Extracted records
_ _ _ _ _

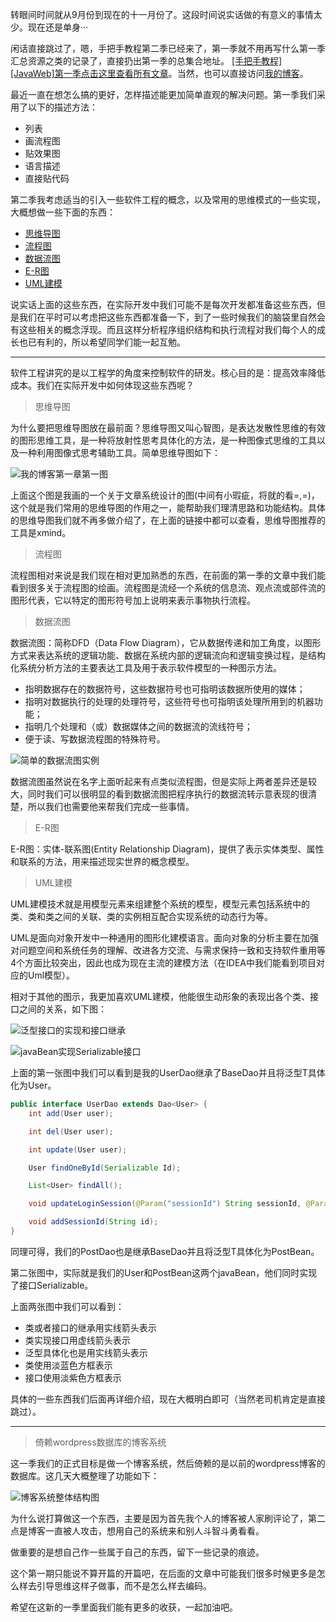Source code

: 转眼间时间就从9月份到现在的十一月份了。这段时间说实话做的有意义的事情太少。现在还是单身···

闲话直接跳过了，嗯，手把手教程第二季已经来了，第一季就不用再写什么第一季汇总资源之类的记录了，直接扔出第一季的总集合地址。
[[手把手教程][JavaWeb]第一季点击这里查看所有文章](http://www.jianshu.com/notebooks/4409922/latest)。当然，也可以直接访问[我的博客](http://acheng1314.cn)。

最近一直在想怎么搞的更好，怎样描述能更加简单直观的解决问题。第一季我们采用了以下的描述方法：
- 列表
- 画流程图
- 贴效果图
- 语言描述
- 直接贴代码

第二季我考虑适当的引入一些软件工程的概念，以及常用的思维模式的一些实现，大概想做一些下面的东西：
- [思维导图](http://baike.baidu.com/link?url=bWRI4YoX8CE7krCZgFBNA7V_YJ2xe6jqg6sqyijipOJUSk_vNb7SUXBxz0KNHb7PKW9fSWThFyHaCfLe4n4Oy2C0C3pNTwYxPIFb4kZOX-Bq4M74XINBEGLmEYcXP4OT)
- [流程图](http://baike.baidu.com/link?url=Sa6_MwnUpZ8kmoX7Gj9IJnG7zgSAjxSYV4ZV-NSVilCIW7UN3xWYX4rKGLssfBTt3eL0ujH5rHFSKc8iP2lE8rIbu3FwBehdG68Oucpp6k41GW5Tr8k9lxEl5YqWXd5a)
- [数据流图](http://baike.baidu.com/link?url=w0ek92zthobLfoZ1a7Cl5_ivun6bGSIpy7r98y66LzIcLLhQQB7p4OHWGTLKJPSe9oGiqRBenvgHzN_DK2VnUe24VW1lxz43MyvsKhh3li3PsupYkAeYnSqei79B4Bxx)
- [E-R图](http://baike.baidu.com/link?url=uK05RHdstOYc9iEI0ep_IKr0FspwXsV2XBg9dal1IKesLm4PuzffTT-YKVleDb0nmZ7-Asoxddh-zvQhOVEc1zpvVmjU6oEgLxyluRBjVSa)
- [UML建模](http://baike.baidu.com/link?url=9FrEX5BNxDkzyDZHxvfItP3mdPPgAzkBBckm9ZWkwaX1c0mSn6KJdQ55Y5ZxuanxsaeqZvKPydq0-QEgcOuy99wMA7SWx5oxkYEVWVjHuTe9B5F-Emsl72JgjnpQ3RFe)

说实话上面的这些东西，在实际开发中我们可能不是每次开发都准备这些东西，但是我们在平时可以考虑把这些东西都准备一下，到了一些时候我们的脑袋里自然会有这些相关的概念浮现。而且这样分析程序组织结构和执行流程对我们每个人的成长也已有利的，所以希望同学们能一起互勉。

----
软件工程讲究的是以工程学的角度来控制软件的研发。核心目的是：提高效率降低成本。我们在实际开发中如何体现这些东西呢？

> 思维导图

为什么要把思维导图放在最前面？思维导图又叫心智图，是表达发散性思维的有效的图形思维工具，是一种将放射性思考具体化的方法，是一种图像式思维的工具以及一种利用图像式思考辅助工具。简单思维导图如下：

![我的博客第一章第一图](http://acheng1314.cn/wp-content/uploads/2016/11/我的博客第一章第一图.png)

上面这个图是我画的一个关于文章系统设计的图(中间有小瑕疵，将就的看=,=)，这个就是我们常用的思维导图的作用之一，能帮助我们理清思路和功能结构。具体的思维导图我们就不再多做介绍了，在上面的链接中都可以查看，思维导图推荐的工具是xmind。

> 流程图

流程图相对来说是我们现在相对更加熟悉的东西，在前面的第一季的文章中我们能看到很多关于流程图的绘画。流程图是流经一个系统的信息流、观点流或部件流的图形代表，它以特定的图形符号加上说明来表示事物执行流程。

> 数据流图

数据流图：简称DFD（Data Flow Diagram），它从数据传递和加工角度，以图形方式来表达系统的逻辑功能、数据在系统内部的逻辑流向和逻辑变换过程，是结构化系统分析方法的主要表达工具及用于表示软件模型的一种图示方法。

- 指明数据存在的数据符号，这些数据符号也可指明该数据所使用的媒体；
- 指明对数据执行的处理的处理符号，这些符号也可指明该处理所用到的机器功能；
- 指明几个处理和（或）数据媒体之间的数据流的流线符号；
- 便于读、写数据流程图的特殊符号。

![简单的数据流图实例](http://p.blog.csdn.net/images/p_blog_csdn_net/turkeyzhou/EntryImages/20100106/4.jpg)

数据流图虽然说在名字上面听起来有点类似流程图，但是实际上两者差异还是较大，同时我们可以很明显的看到数据流图把程序执行的数据流转示意表现的很清楚，所以我们也需要他来帮我们完成一些事情。

> E-R图

E-R图：实体-联系图(Entity Relationship Diagram)，提供了表示实体类型、属性和联系的方法，用来描述现实世界的概念模型。

> UML建模

UML建模技术就是用模型元素来组建整个系统的模型，模型元素包括系统中的类、类和类之间的关联、类的实例相互配合实现系统的动态行为等。

UML是面向对象开发中一种通用的图形化建模语言。面向对象的分析主要在加强对问题空间和系统任务的理解、改进各方交流、与需求保持一致和支持软件重用等4个方面比较突出，因此也成为现在主流的建模方法（在IDEA中我们能看到项目对应的Uml模型）。

相对于其他的图示，我更加喜欢UML建模，他能很生动形象的表现出各个类、接口之间的关系，如下图：

![泛型接口的实现和接口继承](http://acheng1314.cn/wp-content/uploads/2016/11/我的博客第一章第二图泛型接口的实现和接口继承.png)

![javaBean实现Serializable接口](http://acheng1314.cn/wp-content/uploads/2016/11/我的博客第一章第三图javaBean实现Serializable接口.png)

上面的第一张图中我们可以看到是我的UserDao继承了BaseDao并且将泛型T具体化为User。
``` java
public interface UserDao extends Dao<User> {
    int add(User user);

    int del(User user);

    int update(User user);

    User findOneById(Serializable Id);

    List<User> findAll();

    void updateLoginSession(@Param("sessionId") String sessionId, @Param("loginId") String loginId);

    void addSessionId(String id);
}
```
同理可得，我们的PostDao也是继承BaseDao并且将泛型T具体化为PostBean。

第二张图中，实际就是我们的User和PostBean这两个javaBean，他们同时实现了接口Serializable。

上面两张图中我们可以看到：
- 类或者接口的继承用实线箭头表示
- 类实现接口用虚线箭头表示
- 泛型具体化也是用实线箭头表示
- 类使用淡蓝色方框表示
- 接口使用淡紫色方框表示

具体的一些东西我们后面再详细介绍，现在大概明白即可（当然老司机肯定是直接跳过）。

----

> 倚赖wordpress数据库的博客系统

这一季我们的正式目标是做一个博客系统，然后倚赖的是以前的wordpress博客的数据库。这几天大概整理了功能如下：

![博客系统整体结构图](http://acheng1314.cn/wp-content/uploads/2016/11/我的博客第一章第四图博客系统整体结构图.png)

为什么说打算做这一个东西，主要是因为首先我个人的博客被人家刷评论了，第二点是博客一直被人攻击，想用自己的系统来和别人斗智斗勇看看。

做重要的是想自己作一些属于自己的东西，留下一些记录的痕迹。

这个第一期只能说不算开篇的开篇吧，在后面的文章中可能我们很多时候更多是怎么样去引导思维这样子做事，而不是怎么样去编码。

希望在这新的一季里面我们能有更多的收获，一起加油吧。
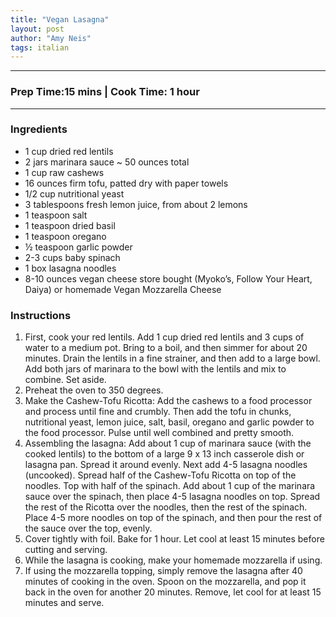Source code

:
 ```yaml
---
title: "Vegan Lasagna"
layout: post
author: "Amy Neis"
tags: italian
---
```


---
### Prep Time:15 mins | Cook Time: 1 hour
---

### Ingredients

- 1 cup dried red lentils
- 2 jars marinara sauce ~ 50 ounces total
- 1 cup raw cashews  
- 16 ounces firm tofu, patted dry with paper towels
- 1/2 cup nutritional yeast
- 3 tablespoons fresh lemon juice, from about 2 lemons
- 1 teaspoon salt
- 1 teaspoon dried basil
- 1 teaspoon oregano
- ½ teaspoon garlic powder
- 2-3 cups baby spinach
- 1 box lasagna noodles
- 8-10 ounces vegan cheese store bought (Myoko’s, Follow Your Heart, Daiya) or homemade Vegan Mozzarella Cheese

### Instructions
1.	First, cook your red lentils. Add 1 cup dried red lentils and 3 cups of water to a medium pot. Bring to a boil, and then simmer for about 20 minutes. Drain the lentils in a fine strainer, and then add to a large bowl. Add both jars of marinara to the bowl with the lentils and mix to combine. Set aside.
2.	Preheat the oven to 350 degrees.
3.	Make the Cashew-Tofu Ricotta: Add the cashews to a food processor and process until fine and crumbly. Then add the tofu in chunks, nutritional yeast, lemon juice, salt, basil, oregano and garlic powder to the food processor. Pulse until well combined and pretty smooth.
4.	Assembling the lasagna: Add about 1 cup of marinara sauce (with the cooked lentils) to the bottom of a large 9 x 13 inch casserole dish or lasagna pan. Spread it around evenly. Next add 4-5 lasagna noodles (uncooked). Spread half of the Cashew-Tofu Ricotta on top of the noodles. Top with half of the spinach. Add about 1 cup of the marinara sauce over the spinach, then place 4-5 lasagna noodles on top. Spread the rest of the Ricotta over the noodles, then the rest of the spinach. Place 4-5 more noodles on top of the spinach, and then pour the rest of the sauce over the top, evenly. 
5.	Cover tightly with foil. Bake for 1 hour. Let cool at least 15 minutes before cutting and serving.
6.	While the lasagna is cooking, make your homemade mozzarella if using.
7.	If using the mozzarella topping, simply remove the lasagna after 40 minutes of cooking in the oven. Spoon on the mozzarella, and pop it back in the oven for another 20 minutes. Remove, let cool for at least 15 minutes and serve.
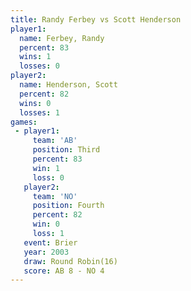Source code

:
 ```yaml
---
title: Randy Ferbey vs Scott Henderson
player1:                
  name: Ferbey, Randy   
  percent: 83           
  wins: 1               
  losses: 0             
player2:                
  name: Henderson, Scott
  percent: 82           
  wins: 0               
  losses: 1             
games:
 - player1:         
     team: 'AB'     
     position: Third
     percent: 83    
     win: 1         
     loss: 0        
   player2:          
     team: 'NO'      
     position: Fourth
     percent: 82     
     win: 0          
     loss: 1         
   event: Brier         
   year: 2003           
   draw: Round Robin(16)
   score: AB 8 - NO 4   
---
```

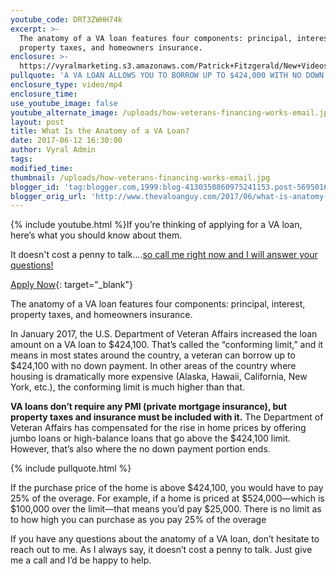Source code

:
 ```yaml
---
youtube_code: DRT3ZWHH74k
excerpt: >-
  The anatomy of a VA loan features four components: principal, interest,
  property taxes, and homeowners insurance.
enclosure: >-
  https://vyralmarketing.s3.amazonaws.com/Patrick+Fitzgerald/New+Videos/The+VA+Loan+Guy-+How+veterans+financing+works.mp4
pullquote: 'A VA LOAN ALLOWS YOU TO BORROW UP TO $424,000 WITH NO DOWN PAYMENT.'
enclosure_type: video/mp4
enclosure_time:
use_youtube_image: false
youtube_alternate_image: /uploads/how-veterans-financing-works-email.jpg
layout: post
title: What Is the Anatomy of a VA Loan?
date: 2017-06-12 16:30:00
author: Vyral Admin
tags:
modified_time:
thumbnail: /uploads/how-veterans-financing-works-email.jpg
blogger_id: 'tag:blogger.com,1999:blog-4130350860975241153.post-5695016289138504728'
blogger_orig_url: 'http://www.thevaloanguy.com/2017/06/what-is-anatomy-of-va-loan.html'
---
```


{% include youtube.html %}If you’re thinking of applying for a VA loan, here’s what you should know about them.

It doesn't cost a penny to talk….[so call me right now and I will answer your questions\!](http://texas-vet-loans.com/contact/)

[Apply Now](https://academymortgage.com/about-us/apply-now){: target="_blank"}

The anatomy of a VA loan features four components: principal, interest, property taxes, and homeowners insurance.

In January 2017, the U.S. Department of Veteran Affairs increased the loan amount on a VA loan to $424,100. That’s called the “conforming limit,” and it means in most states around the country, a veteran can borrow up to $424,100 with no down payment. In other areas of the country where housing is dramatically more expensive (Alaska, Hawaii, California, New York, etc.), the conforming limit is much higher than that.

**VA loans don’t require any PMI (private mortgage insurance), but property taxes and insurance must be included with it.** The Department of Veteran Affairs has compensated for the rise in home prices by offering jumbo loans or high-balance loans that go above the $424,100 limit. However, that’s also where the no down payment portion ends.

{% include pullquote.html %}

If the purchase price of the home is above $424,100, you would have to pay 25% of the overage. For example, if a home is priced at $524,000—which is $100,000 over the limit—that means you’d pay $25,000. There is no limit as to how high you can purchase as you pay 25% of the overage

If you have any questions about the anatomy of a VA loan, don’t hesitate to reach out to me. As I always say, it doesn’t cost a penny to talk. Just give me a call and I’d be happy to help.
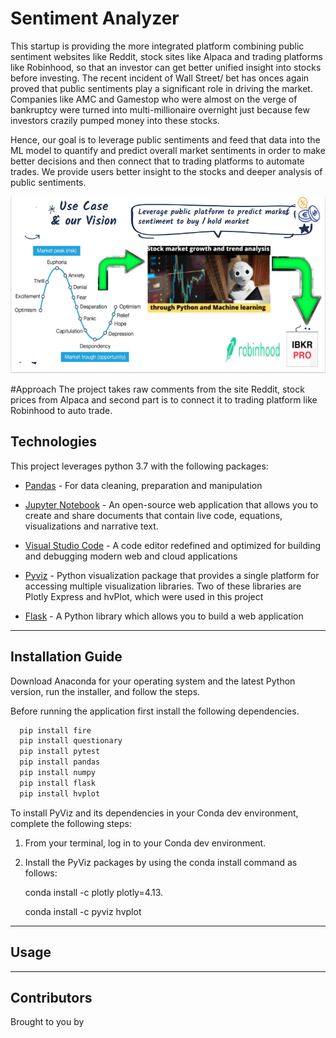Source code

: # Sentiment Analyzer

This startup is providing the more integrated platform combining public sentiment websites like Reddit, stock sites like Alpaca and trading platforms like Robinhood, so that an investor can get better unified insight into stocks before investing. The recent incident of Wall Street/ bet has onces again proved that public sentiments play a significant role in driving the market. Companies like AMC and Gamestop who were almost on the verge of bankruptcy were turned into multi-millionaire overnight just because few investors crazily pumped money into these stocks. 

Hence, our goal is to leverage public sentiments and feed that data into the ML model to quantify and predict overall market sentiments in order to make better decisions and then connect that to trading platforms to automate trades. We provide users better insight to the stocks and deeper analysis of public sentiments.

![](snapshots/intro.PNG)

#Approach
The project takes raw comments from the site Reddit, stock prices from Alpaca and second part is to connect it to trading platform like Robinhood to auto trade. 

## Technologies

This project leverages python 3.7 with the following packages:

* [Pandas](https://pandas.pydata.org/) - For data cleaning, preparation and manipulation

* [Jupyter Notebook](https://jupyter.org/) - An open-source web application that allows you to create and share documents that contain live code, equations, visualizations and narrative text.

* [Visual Studio Code](https://code.visualstudio.com/) - A code editor redefined and optimized for building and debugging modern web and cloud applications

* [Pyviz](https://pyviz.org/) - Python visualization package that provides a single platform for accessing multiple visualization libraries. Two of these libraries are Plotly Express and hvPlot, which were used in this project

* [Flask](https://flask.palletsprojects.com/en/1.1.x/) - A Python library which allows you to build a web application


---

## Installation Guide

Download Anaconda for your operating system and the latest Python version, run the installer, and follow the steps.

Before running the application first install the following dependencies.

```python
  pip install fire
  pip install questionary
  pip install pytest
  pip install pandas
  pip install numpy
  pip install flask
  pip install hvplot
```

To install PyViz and its dependencies in your Conda dev environment, complete the following steps:

1. From your terminal, log in to your Conda dev environment.

2. Install the PyViz packages by using the conda install command as follows:
    
	conda install -c plotly plotly=4.13.
    
    conda install -c pyviz hvplot
-----------------------------------------------------------------------------------------------------------------------------------------------------

## Usage


-----------------------------------------------------------------------------------------------------------------------------------------------------

## Contributors

Brought to you by 
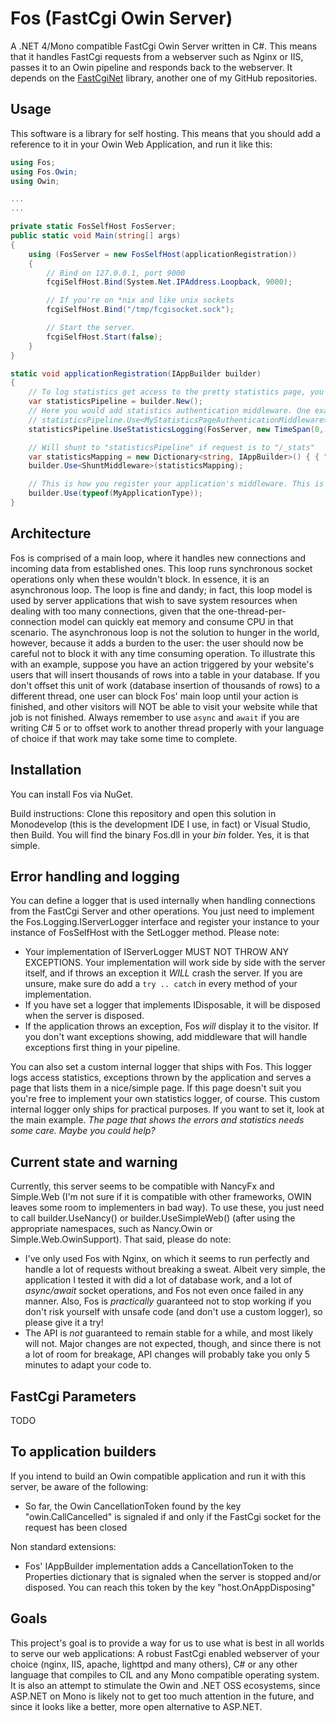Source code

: Fos (FastCgi Owin Server)
==========

A .NET 4/Mono compatible FastCgi Owin Server written in C#. This means that it handles FastCgi requests from a webserver such as Nginx or IIS, passes it to an Owin pipeline and responds back to the webserver. It depends on the [FastCgiNet](http://github.com/mzabani/FastCgiNet) library, another one of my GitHub repositories.

Usage
-----
This software is a library for self hosting. This means that you should add a reference to it in your Owin Web Application, and run it like this:

```c#
using Fos;
using Fos.Owin;
using Owin;

...
...

private static FosSelfHost FosServer;
public static void Main(string[] args)
{
	using (FosServer = new FosSelfHost(applicationRegistration))
	{
		// Bind on 127.0.0.1, port 9000
		fcgiSelfHost.Bind(System.Net.IPAddress.Loopback, 9000);

		// If you're on *nix and like unix sockets
		fcgiSelfHost.Bind("/tmp/fcgisocket.sock");

		// Start the server.
		fcgiSelfHost.Start(false);
	}
}

static void applicationRegistration(IAppBuilder builder)
{
	// To log statistics get access to the pretty statistics page, you need to create a shunt, like this:
	var statisticsPipeline = builder.New();
	// Here you would add statistics authentication middleware. One example would be only allowing connections from localhost or from admins
	// statisticsPipeline.Use<MyStatisticsPageAuthenticationMiddleware>();
	statisticsPipeline.UseStatisticsLogging(FosServer, new TimeSpan(0, 30, 0));

	// Will shunt to "statisticsPipeline" if request is to "/_stats"
	var statisticsMapping = new Dictionary<string, IAppBuilder>() { { "/_stats", statisticsPipeline } };
	builder.Use<ShuntMiddleware>(statisticsMapping); 

	// This is how you register your application's middleware. This is typically one of your Owin compatible Web frameworks
	builder.Use(typeof(MyApplicationType));
}
```

Architecture
------------
Fos is comprised of a main loop, where it handles new connections and incoming data from established ones. This loop runs synchronous socket operations only when these wouldn't block. In essence, it is an asynchronous loop.
The loop is fine and dandy; in fact, this loop model is used by server applications that wish to save system resources when dealing with too many connections, given that the one-thread-per-connection model can quickly eat memory and consume CPU in that scenario.
The asynchronous loop is not the solution to hunger in the world, however, because it adds a burden to the user: the user should now be careful not to block it with any time consuming operation.
To illustrate this with an example, suppose you have an action triggered by your website's users that will insert thousands of rows into a table in your database. If you don't offset this unit of work (database insertion of thousands of rows) to a different thread, one user can block Fos' main loop until your action is finished, and other visitors will NOT be able to visit your website while that job is not finished.
Always remember to use ````async```` and ````await```` if you are writing C# 5 or to offset work to another thread properly with your language of choice if that work may take some time to complete.

Installation
---------
You can install Fos via NuGet.

Build instructions:
Clone this repository and open this solution in Monodevelop (this is the development IDE I use, in fact) or Visual Studio, then Build. You will find the binary Fos.dll in your *bin* folder. Yes, it is that simple.

Error handling and logging
--------------------------
You can define a logger that is used internally when handling connections from the FastCgi Server and other operations. You just need to implement the Fos.Logging.IServerLogger interface and register your instance to your instance of FosSelfHost with the SetLogger method. Please note:
- Your implementation of IServerLogger MUST NOT THROW ANY EXCEPTIONS. Your implementation will work side by side with the server itself, and if throws an exception it _WILL_ crash the server. If you are unsure, make sure do add a `try .. catch` in every method of your implementation.
- If you have set a logger that implements IDisposable, it will be disposed when the server is disposed.
- If the application throws an exception, Fos *will* display it to the visitor. If you don't want exceptions showing, add middleware that will handle exceptions first thing in your pipeline.

You can also set a custom internal logger that ships with Fos. This logger logs access statistics, exceptions thrown by the application and serves a page that lists them in a nice/simple page. If this page doesn't suit you you're free to implement your own statistics logger, of course. This custom internal logger only ships for practical purposes. If you want to set it, look at the main example. *The page that shows the errors and statistics needs some care. Maybe you could help?*

Current state and warning
-------------------------
Currently, this server seems to be compatible with NancyFx and Simple.Web (I'm not sure if it is compatible with other frameworks, OWIN leaves some room to implementers in  bad way). To use these, you just need to call builder.UseNancy() or builder.UseSimpleWeb() (after using the appropriate namespaces, such as Nancy.Owin or Simple.Web.OwinSupport). That said, please do note:
- I've only used Fos with Nginx, on which it seems to run perfectly and handle a lot of requests without breaking a sweat. Albeit very simple, the application I tested it with did a lot of database work, and a lot of *async/await* socket operations, and Fos not even once failed in any manner. Also, Fos is *practically* guaranteed not to stop working if you don't risk yourself with unsafe code (and don't use a custom logger), so please give it a try!
- The API is *not* guaranteed to remain stable for a while, and most likely will not. Major changes are not expected, though, and since there is not a lot of room for breakage, API changes will probably take you only 5 minutes to adapt your code to.


FastCgi Parameters
------------------
TODO

To application builders
-----------------------
If you intend to build an Owin compatible application and run it with this server, be aware of the following:
- So far, the Owin CancellationToken found by the key "owin.CallCancelled" is signaled if and only if the FastCgi socket for the request has been closed

Non standard extensions:
- Fos' IAppBuilder implementation adds a CancellationToken to the Properties dictionary that is signaled when the server is stopped and/or disposed. You can reach this token by the key "host.OnAppDisposing"


Goals
-----
This project's goal is to provide a way for us to use what is best in all worlds to serve our web applications: A robust FastCgi enabled webserver of your choice (nginx, IIS, apache, lighttpd and many others), C# or any other language that compiles to CIL and any Mono compatible operating system.
It is also an attempt to stimulate the Owin and .NET OSS ecosystems, since ASP.NET on Mono is likely not to get too much attention in the future, and since it looks like a better, more open alternative to ASP.NET.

_ _ _ _ _

**AIM OF THE EXERCISE:** Out of the entries, report each line that contains the word "interface".

**SOLUTION:**
public interface UserDao extends Dao<User> {
You can define a logger that is used internally when handling connections from the FastCgi Server and other operations. You just need to implement the Fos.Logging.IServerLogger interface and register your instance to your instance of FosSelfHost with the SetLogger method. Please note:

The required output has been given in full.